Since the Gender Recognition Act came into force in 2014, fewer than 5,000 people have successfully gained a GRC. Around 200,000 to 500,000 trans people are estimated to be living in Britain.
Former staffers told Vice that they had talked EHRC chair Kishwer Falkner down from adopting “a totally gender-critical position”.
Maugham added: “It is extraordinary that a body statutorily charged with protecting the dignity and rights of trans people is having to be restrained by civil servants from throwing them further under a bus.”
Gendered Intelligence said: “The EHRC has failed in its duty to independently advocate for equality and human rights.” It added that the guidance “is also a sign of how far the EHRC has slipped from the public pulse”.
“The vast majority of businesses, organisations and establishments have no interest in excluding trans people, and we must not let our public lives be impacted by the actions of a few powerful individuals,” a spokesperson added.
EHRC guidance, which applies to England, Scotland and Wales, is not the law – it is an interpretation of current legislation.
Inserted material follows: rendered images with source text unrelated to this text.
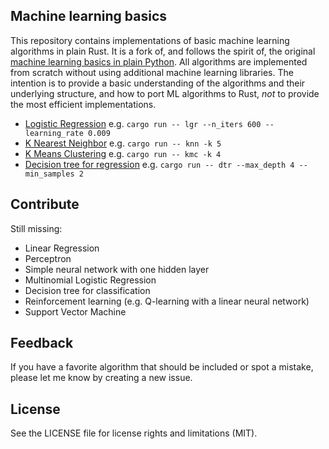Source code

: ## Machine learning basics

This repository contains implementations of basic machine learning algorithms in plain Rust. 
It is a fork of, and follows the spirit of, the original 
[machine learning basics in plain Python](). 
All algorithms are implemented from scratch without using additional machine learning libraries.
The intention is to provide a basic understanding of the algorithms and their underlying structure,
and how to port ML algorithms to Rust, *not* to provide the most efficient implementations. 

- [Logistic Regression](src/logistic_regression.rs) e.g. `cargo run -- lgr --n_iters 600 --learning_rate 0.009`
- [K Nearest Neighbor](src/k_nearest_neighbors.rs) e.g. `cargo run -- knn -k 5`
- [K Means Clustering](src/k_means.rs) e.g. `cargo run -- kmc -k 4`
- [Decision tree for regression](src/decision_tree_regression.rs) e.g. `cargo run -- dtr --max_depth 4 --min_samples 2`
  
## Contribute
Still missing:

- Linear Regression
- Perceptron
- Simple neural network with one hidden layer
- Multinomial Logistic Regression
- Decision tree for classification
- Reinforcement learning (e.g. Q-learning with a linear neural network)
- Support Vector Machine
  
## Feedback

If you have a favorite algorithm that should be included or spot a mistake, please let me know by creating a new issue.

## License

See the LICENSE file for license rights and limitations (MIT).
Organisations are in no way required to follow it.
Trans people are protected under Equality Act by the “gender reassignment” protected characteristic, which is defined as someone who is “changing [their] physiological or other attributes of sex” regardless of whether they have a Gender Recognition Certificate (GRC) or not.
In its guidance, the EHRC makes clear that when deciding whether trans people can access services, providers shouldn’t demand to see a person’s GRC as it would breach their privacy.
“You should also not make assumptions about whether or not a person is trans based on gender stereotypes, such as those based on appearance or clothing,” the guidelines continue.
The EHRC also recommends that if trans folk are barred from a service, the provider should signpost trans-friendly resources.
“Far from clarifying how the single-sex exemptions in the Equality Act should be used, the EHRC’s latest non-statutory guidance is likely to create more confusion,” a Stonewall spokesperson told PinkNews.
“It appears to go against the core presumption of the Act which is that inclusion should be the starting point, and shifts the focus towards reasons trans people, and specifically trans women, can be excluded.”
PinkNews contacted the EHRC for comment.